_Your task_
Across the records below, count every line that contains the string "width", then report the count alone.

_Provided data_
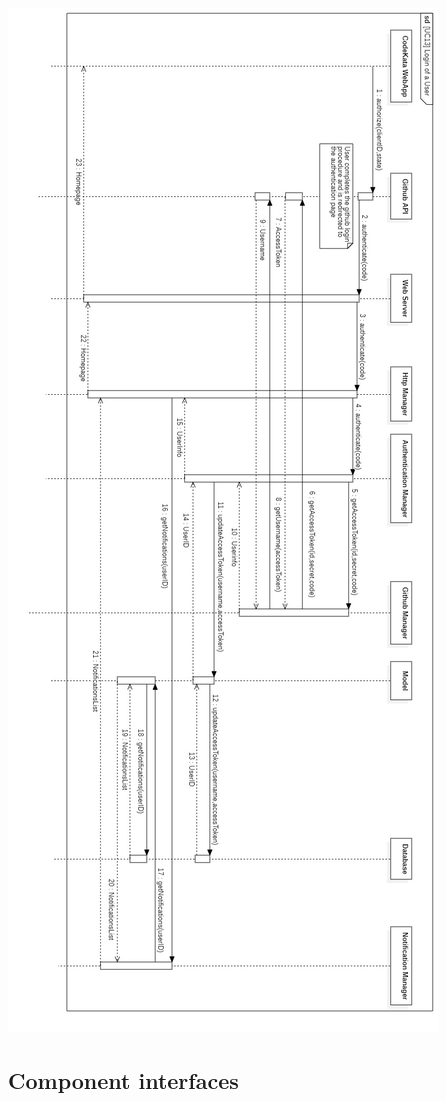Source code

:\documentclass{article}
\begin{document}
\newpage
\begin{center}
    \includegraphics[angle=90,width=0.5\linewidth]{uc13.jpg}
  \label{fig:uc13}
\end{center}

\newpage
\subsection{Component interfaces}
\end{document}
* * *
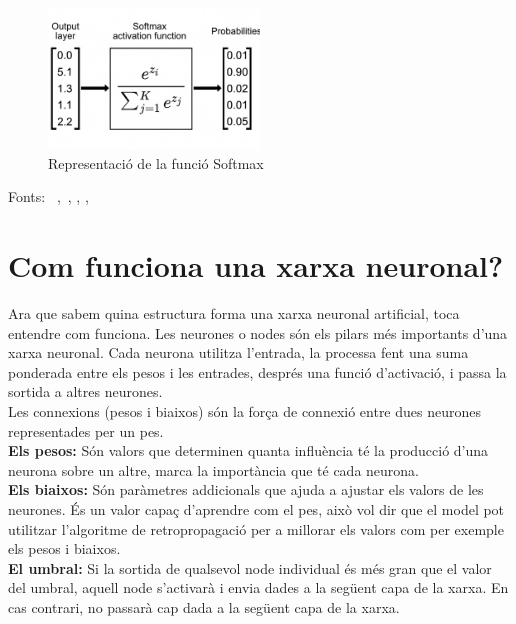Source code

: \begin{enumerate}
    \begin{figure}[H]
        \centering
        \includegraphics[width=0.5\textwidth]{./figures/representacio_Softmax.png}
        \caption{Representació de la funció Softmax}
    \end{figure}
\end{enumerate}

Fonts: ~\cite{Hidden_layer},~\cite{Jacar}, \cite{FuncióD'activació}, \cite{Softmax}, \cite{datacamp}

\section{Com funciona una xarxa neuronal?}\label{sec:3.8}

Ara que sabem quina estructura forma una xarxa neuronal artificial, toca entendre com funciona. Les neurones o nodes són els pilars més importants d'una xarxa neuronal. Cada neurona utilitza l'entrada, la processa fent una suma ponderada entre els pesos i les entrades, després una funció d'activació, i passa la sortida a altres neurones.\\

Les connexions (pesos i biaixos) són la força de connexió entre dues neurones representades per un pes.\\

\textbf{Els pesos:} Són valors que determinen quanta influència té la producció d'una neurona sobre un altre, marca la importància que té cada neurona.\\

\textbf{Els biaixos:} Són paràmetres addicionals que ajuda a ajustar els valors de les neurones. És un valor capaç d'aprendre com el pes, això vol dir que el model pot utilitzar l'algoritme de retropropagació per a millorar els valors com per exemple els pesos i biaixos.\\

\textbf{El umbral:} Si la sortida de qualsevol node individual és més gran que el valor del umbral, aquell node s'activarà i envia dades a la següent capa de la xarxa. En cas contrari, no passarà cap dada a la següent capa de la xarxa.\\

_Exercise result_
2